(Beginning of Source records)
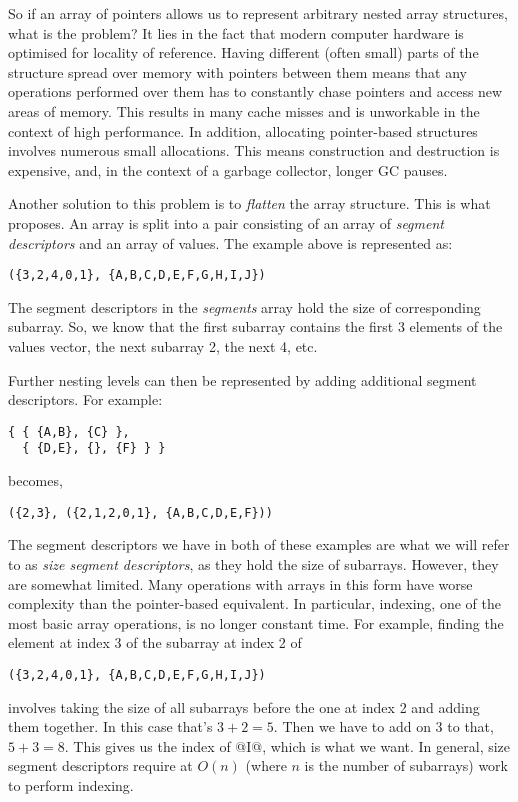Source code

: So if an array of pointers allows us to represent arbitrary nested array structures, what is the problem? It lies in the fact that modern computer hardware is optimised for locality of reference. Having different (often small) parts of the structure spread over memory with pointers between them means that any operations performed over them has to constantly chase pointers and access new areas of memory. This results in many cache misses and is unworkable in the context of high performance. In addition, allocating pointer-based structures involves numerous small allocations. This means construction and destruction is expensive, and, in the context of a garbage collector, longer GC pauses.

Another solution to this problem is to \emph{flatten} the array structure. This is what \citet{Blelloch:compiling1988} proposes. An array is split into a pair consisting of an array of \emph{segment descriptors} and an array of values. The example above is represented as:
%
\begin{lstlisting}
({3,2,4,0,1}, {A,B,C,D,E,F,G,H,I,J})
\end{lstlisting}
%
The segment descriptors in the \emph{segments} array hold the size of corresponding subarray. So, we know that the first subarray contains the first 3 elements of the values vector, the next subarray 2, the next 4, etc.

Further nesting levels can then be represented by adding additional segment descriptors. For example:
%
\begin{lstlisting}
{ { {A,B}, {C} },
  { {D,E}, {}, {F} } }
\end{lstlisting}
%
becomes,
%
\begin{lstlisting}
({2,3}, ({2,1,2,0,1}, {A,B,C,D,E,F}))
\end{lstlisting}


The segment descriptors we have in both of these examples are what we will refer to as \emph{size segment descriptors}, as they hold the size of subarrays. However, they are somewhat limited. Many operations with arrays in this form have worse complexity than the pointer-based equivalent. In particular, indexing, one of the most basic array operations, is no longer constant time. For example, finding the element at index 3 of the subarray at index 2 of
%
\begin{lstlisting}
({3,2,4,0,1}, {A,B,C,D,E,F,G,H,I,J})
\end{lstlisting}
%
involves taking the size of all subarrays before the one at index 2 and adding them together. In this case that's $3+2=5$. Then we have to add on 3 to that, $5+3=8$. This gives us the index of @I@, which is what we want. In general, size segment descriptors require at $O(n)$ (where $n$ is the number of subarrays) work to perform indexing.

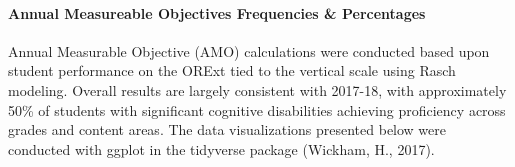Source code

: \documentclass[]{article}
\let\oldparagraph\paragraph
\renewcommand{\paragraph}[1]{\oldparagraph{#1}\mbox{}}
\begin{document}
\hypertarget{annual-measureable-objectives-frequencies-percentages}{%
\paragraph{Annual Measureable Objectives Frequencies \&
Percentages}\label{annual-measureable-objectives-frequencies-percentages}}

Annual Measurable Objective (AMO) calculations were conducted based upon
student performance on the ORExt tied to the vertical scale using Rasch
modeling. Overall results are largely consistent with 2017-18, with
approximately 50\% of students with significant cognitive disabilities
achieving proficiency across grades and content areas. The data
visualizations presented below were conducted with ggplot in the
tidyverse package (Wickham, H., 2017).
\end{document}
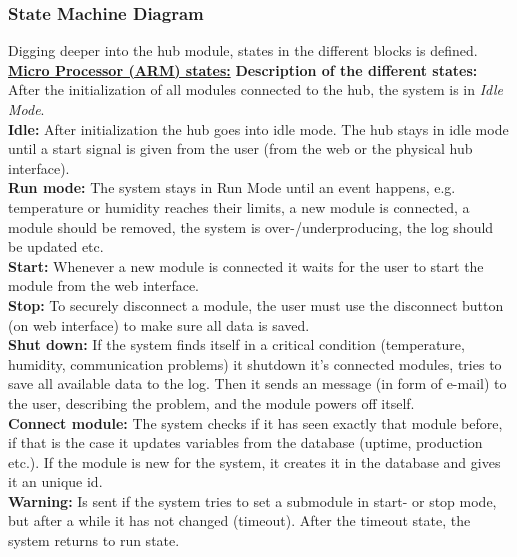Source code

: \subsubsection{State Machine Diagram}
Digging deeper into the hub module, states in the different blocks is defined. 
\p \underline{\textbf{Micro Processor (ARM) states:}}
\p \textbf{Description of the different states: }
	\\ After the initialization of all modules connected to the hub, the system is in  \textit{Idle Mode}.
	\\\textbf{Idle: } After initialization the hub goes into idle mode. The hub stays in idle mode until a start signal is given from the user (from the web or the physical hub interface). 
	\\\textbf{Run mode: }The system stays in Run Mode until an event happens, e.g. temperature or humidity reaches their limits, a new module is connected, a module should be removed, the system is over-/underproducing, the log should be updated etc.
	\\\textbf{Start: }Whenever a new module is connected it waits for the user to start the module from the web interface.
	\\\textbf{Stop: }To securely disconnect a module, the user must use the disconnect button (on web interface) to make sure all data is saved.
	\\\textbf{Shut down: }If the system finds itself in a critical condition (temperature, humidity, communication problems) it shutdown it's connected modules, tries to save all available data to the log. Then it sends an message (in form of e-mail) to the user, describing the problem, and the module powers off itself. 
	\\\textbf{Connect module: } The system checks if it has seen exactly that module before, if that is the case it updates variables from the database (uptime, production etc.). If the module is new for the system, it creates it in the database and gives it an unique id.
	\\\textbf{Warning: }Is sent if the system tries to set a submodule in start- or stop mode, but after a while it has not changed (timeout). After the timeout state, the system returns to run state.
(End of Source records)
# [What to produce]
Please transcribe the entries exactly, omitting the images.

# [Result of this task]
Source code

: So if an array of pointers allows us to represent arbitrary nested array structures, what is the problem? It lies in the fact that modern computer hardware is optimised for locality of reference. Having different (often small) parts of the structure spread over memory with pointers between them means that any operations performed over them has to constantly chase pointers and access new areas of memory. This results in many cache misses and is unworkable in the context of high performance. In addition, allocating pointer-based structures involves numerous small allocations. This means construction and destruction is expensive, and, in the context of a garbage collector, longer GC pauses.

Another solution to this problem is to \emph{flatten} the array structure. This is what \citet{Blelloch:compiling1988} proposes. An array is split into a pair consisting of an array of \emph{segment descriptors} and an array of values. The example above is represented as:
%
\begin{lstlisting}
({3,2,4,0,1}, {A,B,C,D,E,F,G,H,I,J})
\end{lstlisting}
%
The segment descriptors in the \emph{segments} array hold the size of corresponding subarray. So, we know that the first subarray contains the first 3 elements of the values vector, the next subarray 2, the next 4, etc.

Further nesting levels can then be represented by adding additional segment descriptors. For example:
%
\begin{lstlisting}
{ { {A,B}, {C} },
  { {D,E}, {}, {F} } }
\end{lstlisting}
%
becomes,
%
\begin{lstlisting}
({2,3}, ({2,1,2,0,1}, {A,B,C,D,E,F}))
\end{lstlisting}


The segment descriptors we have in both of these examples are what we will refer to as \emph{size segment descriptors}, as they hold the size of subarrays. However, they are somewhat limited. Many operations with arrays in this form have worse complexity than the pointer-based equivalent. In particular, indexing, one of the most basic array operations, is no longer constant time. For example, finding the element at index 3 of the subarray at index 2 of
%
\begin{lstlisting}
({3,2,4,0,1}, {A,B,C,D,E,F,G,H,I,J})
\end{lstlisting}
%
involves taking the size of all subarrays before the one at index 2 and adding them together. In this case that's $3+2=5$. Then we have to add on 3 to that, $5+3=8$. This gives us the index of @I@, which is what we want. In general, size segment descriptors require at $O(n)$ (where $n$ is the number of subarrays) work to perform indexing.

Source code

: \documentclass[]{article}
\let\oldparagraph\paragraph
\renewcommand{\paragraph}[1]{\oldparagraph{#1}\mbox{}}
\begin{document}
\hypertarget{annual-measureable-objectives-frequencies-percentages}{%
\paragraph{Annual Measureable Objectives Frequencies \&
Percentages}\label{annual-measureable-objectives-frequencies-percentages}}

Annual Measurable Objective (AMO) calculations were conducted based upon
student performance on the ORExt tied to the vertical scale using Rasch
modeling. Overall results are largely consistent with 2017-18, with
approximately 50\% of students with significant cognitive disabilities
achieving proficiency across grades and content areas. The data
visualizations presented below were conducted with ggplot in the
tidyverse package (Wickham, H., 2017).
\end{document}
Source code

: \subsubsection{State Machine Diagram}
Digging deeper into the hub module, states in the different blocks is defined. 
\p \underline{\textbf{Micro Processor (ARM) states:}}
\p \textbf{Description of the different states: }
	\\ After the initialization of all modules connected to the hub, the system is in  \textit{Idle Mode}.
	\\\textbf{Idle: } After initialization the hub goes into idle mode. The hub stays in idle mode until a start signal is given from the user (from the web or the physical hub interface). 
	\\\textbf{Run mode: }The system stays in Run Mode until an event happens, e.g. temperature or humidity reaches their limits, a new module is connected, a module should be removed, the system is over-/underproducing, the log should be updated etc.
	\\\textbf{Start: }Whenever a new module is connected it waits for the user to start the module from the web interface.
	\\\textbf{Stop: }To securely disconnect a module, the user must use the disconnect button (on web interface) to make sure all data is saved.
	\\\textbf{Shut down: }If the system finds itself in a critical condition (temperature, humidity, communication problems) it shutdown it's connected modules, tries to save all available data to the log. Then it sends an message (in form of e-mail) to the user, describing the problem, and the module powers off itself. 
	\\\textbf{Connect module: } The system checks if it has seen exactly that module before, if that is the case it updates variables from the database (uptime, production etc.). If the module is new for the system, it creates it in the database and gives it an unique id.
	\\\textbf{Warning: }Is sent if the system tries to set a submodule in start- or stop mode, but after a while it has not changed (timeout). After the timeout state, the system returns to run state.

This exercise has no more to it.